Emre Bağçe ise dünya örnekleri üzerinden yaptığı konuşmasında kuşbakışı görüntülerle başkanlık, yarı başkanlık ve parlamenter sistem karşılaştırması yaptı. İnsani gelişmişlik, ve hukuki gelişmişlik gibi pozitif değerlerle, negatif değerler üzerinden genel bir bakış yapıldığında pozitif değerlerin parlamenter sistemlerde yükselen, başkanlık sisteminde normal skalanın bile altında düşen yönde olduğunu grafiklerle gösterip, parlamenter sistemlerin olduğu yerlerin genellikle demokratik ülkeler olduğuna vurgu yaptı. Parlamenter sistemin demokratik uygulamalar için daha uygun bir vasat olduğunu belirterek gelişmiş demokratik ülkelerde de az sayıda başkanlık olmasına rağmen asıl çoğunluğun geri kalmış ülkelere ait olduğuna vurgu yaptı. "Başkanlığa evet" sitesinde bile değişiklikler hakkında bilgi çarpıtması olduğuna vurgu yaparak, koalisyon seçeneğinin demokrasiye daha yakın bir durum olduğunu belirtti. Referandum sürecinde böylesi bilimsel çabalara tüm toplumun çok ihtiyacı var.
Prof. Dr. Hayri Kırbaşoğlu ise "İslam, demokrasi ilişkileri ve İslamcılık" üzerine yaptığı konuşmasında birçok hususa vurgu yaptı. Dindarların demokrasiyi çoğunlukla Truva atı gibi anladığını belirterek, hilafetin, dinde yeri olmayan tarihsel bir kavram, geriye kaçış olduğunu belirtti. Son zamanlardaki o günkü ünlü İslamcıların bile baskıcı yönetimine karşı çıktıkları Abdülhamit övgüsünün bir neo Emevici yöneliş olduğunu iddia ederek, Kur`andaki "hüküm Allah`ındır" ayetinin yasama ve yürütmeyle alakası olmayan kozmik bir anlamı olduğunu belirtti. "Ulül emre itaat" kavramının da yanlış anlaşıldığını, Peygamberin bile mutlak itaati istemediğini, istişareye önem verdiğini hatırlattı. Başka inançları baskılama anlamında bilinen "fitne kalkıp din yalnız Allah`ın oluncaya.." ayetinin tek hakimiyet ülküsü şeklinde değil, "siyasal baskı bitene kadar" diye anlaşılması gerektiğine de vurgu yaptı. Siyasetçilerin dini çok kullanarak ilahiyatçıların mesleğini çalmaya yöneldiğini esprili bir dille eleştiren Kırbaşoğlu Diyanet`in de siyasete angaje olduğunu belirtti. Müslümanların geçmiş övgüsüyle tarihte yaşayan kişilere dönüştüğünü söyledi. Aslında Hristiyan, ateist de olsa İslam kültürüyle barışık yaşayan insanların "Müslüman medeniyetinin çocukları" olduğunu ifade ederek İslam`ın diğer dinlerle birlikte ortak değerlere vurgu yaptığını belirtti. Aliya İzzet Begoviç`in "Dini siyasete sokmayın, dinin ahlakını sokun" sözünü örnek vererek şu anda İslamcı iktidarın ilkesizlik yaptığını ve cahiliye adeti eşdeğerindeki Türk milliyetçiliğini icraatine almasını kıyasıya eleştirdi. Kırbaşoğlu ilahiyat alanında çok ihtiyaç duyulan ifadelerini geniş bir zeminde, özeleştirel şekilde adalet zemininde belirtti ve çok da iyi etti.

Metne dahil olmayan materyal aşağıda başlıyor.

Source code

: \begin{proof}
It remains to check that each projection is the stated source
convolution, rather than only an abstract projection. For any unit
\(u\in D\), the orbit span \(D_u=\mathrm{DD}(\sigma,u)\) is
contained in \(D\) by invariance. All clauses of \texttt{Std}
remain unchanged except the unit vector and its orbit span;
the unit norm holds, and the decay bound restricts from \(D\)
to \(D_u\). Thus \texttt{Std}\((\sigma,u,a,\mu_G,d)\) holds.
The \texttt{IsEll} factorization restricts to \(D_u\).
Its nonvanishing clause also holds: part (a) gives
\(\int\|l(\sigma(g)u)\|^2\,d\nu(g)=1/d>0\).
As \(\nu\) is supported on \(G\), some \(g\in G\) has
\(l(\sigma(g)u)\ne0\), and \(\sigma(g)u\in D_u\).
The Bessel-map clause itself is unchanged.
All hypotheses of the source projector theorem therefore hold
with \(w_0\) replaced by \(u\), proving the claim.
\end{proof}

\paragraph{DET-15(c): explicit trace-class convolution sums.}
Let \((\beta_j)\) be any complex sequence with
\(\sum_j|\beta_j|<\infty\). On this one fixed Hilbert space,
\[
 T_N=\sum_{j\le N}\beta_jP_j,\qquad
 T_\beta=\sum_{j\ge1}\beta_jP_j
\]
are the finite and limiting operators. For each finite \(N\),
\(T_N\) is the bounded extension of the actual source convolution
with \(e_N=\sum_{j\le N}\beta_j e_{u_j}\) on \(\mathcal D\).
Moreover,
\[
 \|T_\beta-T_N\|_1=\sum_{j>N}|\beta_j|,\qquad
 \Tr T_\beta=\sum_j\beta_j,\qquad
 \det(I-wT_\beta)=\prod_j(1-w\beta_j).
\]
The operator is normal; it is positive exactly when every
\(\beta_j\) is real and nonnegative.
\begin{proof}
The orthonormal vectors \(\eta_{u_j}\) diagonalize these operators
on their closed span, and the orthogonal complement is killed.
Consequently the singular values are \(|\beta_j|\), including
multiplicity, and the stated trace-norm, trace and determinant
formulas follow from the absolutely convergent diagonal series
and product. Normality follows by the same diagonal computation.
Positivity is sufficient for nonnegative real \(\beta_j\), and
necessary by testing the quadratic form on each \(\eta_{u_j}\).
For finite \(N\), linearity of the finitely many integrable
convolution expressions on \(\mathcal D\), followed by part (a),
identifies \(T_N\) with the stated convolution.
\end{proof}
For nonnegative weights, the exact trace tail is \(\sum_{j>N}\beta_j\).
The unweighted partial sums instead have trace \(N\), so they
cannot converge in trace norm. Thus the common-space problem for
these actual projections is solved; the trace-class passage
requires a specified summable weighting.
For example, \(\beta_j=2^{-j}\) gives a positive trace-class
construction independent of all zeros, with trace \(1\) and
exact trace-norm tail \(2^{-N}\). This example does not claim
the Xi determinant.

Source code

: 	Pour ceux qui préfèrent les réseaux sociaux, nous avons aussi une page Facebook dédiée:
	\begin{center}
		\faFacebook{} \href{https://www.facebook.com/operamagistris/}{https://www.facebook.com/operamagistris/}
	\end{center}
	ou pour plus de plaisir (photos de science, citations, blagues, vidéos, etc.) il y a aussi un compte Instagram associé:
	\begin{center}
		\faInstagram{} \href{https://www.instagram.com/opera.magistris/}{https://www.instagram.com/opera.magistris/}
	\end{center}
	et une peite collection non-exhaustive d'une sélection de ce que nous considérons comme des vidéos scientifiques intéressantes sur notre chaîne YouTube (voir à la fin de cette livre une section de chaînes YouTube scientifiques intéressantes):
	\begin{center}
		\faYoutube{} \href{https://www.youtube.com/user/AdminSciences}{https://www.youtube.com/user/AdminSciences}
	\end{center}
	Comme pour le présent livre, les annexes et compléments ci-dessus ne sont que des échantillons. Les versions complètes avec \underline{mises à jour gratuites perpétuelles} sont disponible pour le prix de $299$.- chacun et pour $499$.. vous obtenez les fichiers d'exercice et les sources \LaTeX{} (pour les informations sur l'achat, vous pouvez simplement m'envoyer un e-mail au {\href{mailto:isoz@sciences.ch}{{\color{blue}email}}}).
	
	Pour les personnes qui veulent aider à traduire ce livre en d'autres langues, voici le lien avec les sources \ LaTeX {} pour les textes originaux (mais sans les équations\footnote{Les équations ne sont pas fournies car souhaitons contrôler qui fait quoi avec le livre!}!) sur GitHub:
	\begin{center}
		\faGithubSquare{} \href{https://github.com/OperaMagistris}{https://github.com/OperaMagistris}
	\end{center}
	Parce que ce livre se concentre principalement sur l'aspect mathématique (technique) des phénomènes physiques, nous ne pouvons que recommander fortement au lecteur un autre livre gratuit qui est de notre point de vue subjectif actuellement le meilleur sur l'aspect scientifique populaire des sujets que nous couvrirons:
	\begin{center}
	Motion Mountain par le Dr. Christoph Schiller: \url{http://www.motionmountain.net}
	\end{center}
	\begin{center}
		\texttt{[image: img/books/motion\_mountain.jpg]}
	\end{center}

"İktisadi kriz ve adalet arayışları" başlıklı oturumda Alpkan Birelma iş ve işçi sorunlarına, Sezai Temelli ise Kürt işçilerin uğradığı ayrımcılık ve çaresizliklerine vurgu yaptı. Cem Somel ise dış borcun artmasını kimsenin önemsemediğini belirterek ödeme planı yapmadan borçlanan toplumların bir süre bedelini ödemeden başka toplumların ürettiği hâsıladan hem tüketim hem de yatırım yapmanın safasını süreceğini, ancak sonunda Osmanlı gibi, Yunanlı gibi toprağından ve egemenliğinden tavizler vermek zorunda kalınacağının altını çizdi. İktisadi krizin yöneticiler tarafından önemsenmediğini, adalet zeminindeki arayışların sorunu sadece kamu otoritesinin insafına bırakmaması gerektiği ortaya çıkmış oldu.
"Akamete uğrayan çözüm süreci ve barış arayışları" başlıklı oturumda ise ben ve Ufuk Uras barışın sağlanmasına vurgu yapan konuşmalar yaptık. Çatışma çözümlerinden örnekler vererek Kürt barış sürecinin başlamasının gecikmeden gerçekleştirilmesine vurgu yaptık. Barış arayışının unutulmaması, ertelenmemesi gereken bir iş olduğuna vurgu yaparak geçen her dakikanın bir vebal ve kayıp olduğunu belirttik.
"Adalet Zemini" zor bir işi başardı, sadece kendi çevrende bir yapı oluşturmak bugün zor değil, hatta en kolayı, ancak getton dışına çıkarak somut bir birliktelik arayışına girmek belki sabır gerektiren ama en erdemli olanı. "Adalet Zemini" adalet ve demokrasi kriterlerine göre devam ettiği müddetçe herkes için ümit ışığı olmaya devam edecek inşaallah.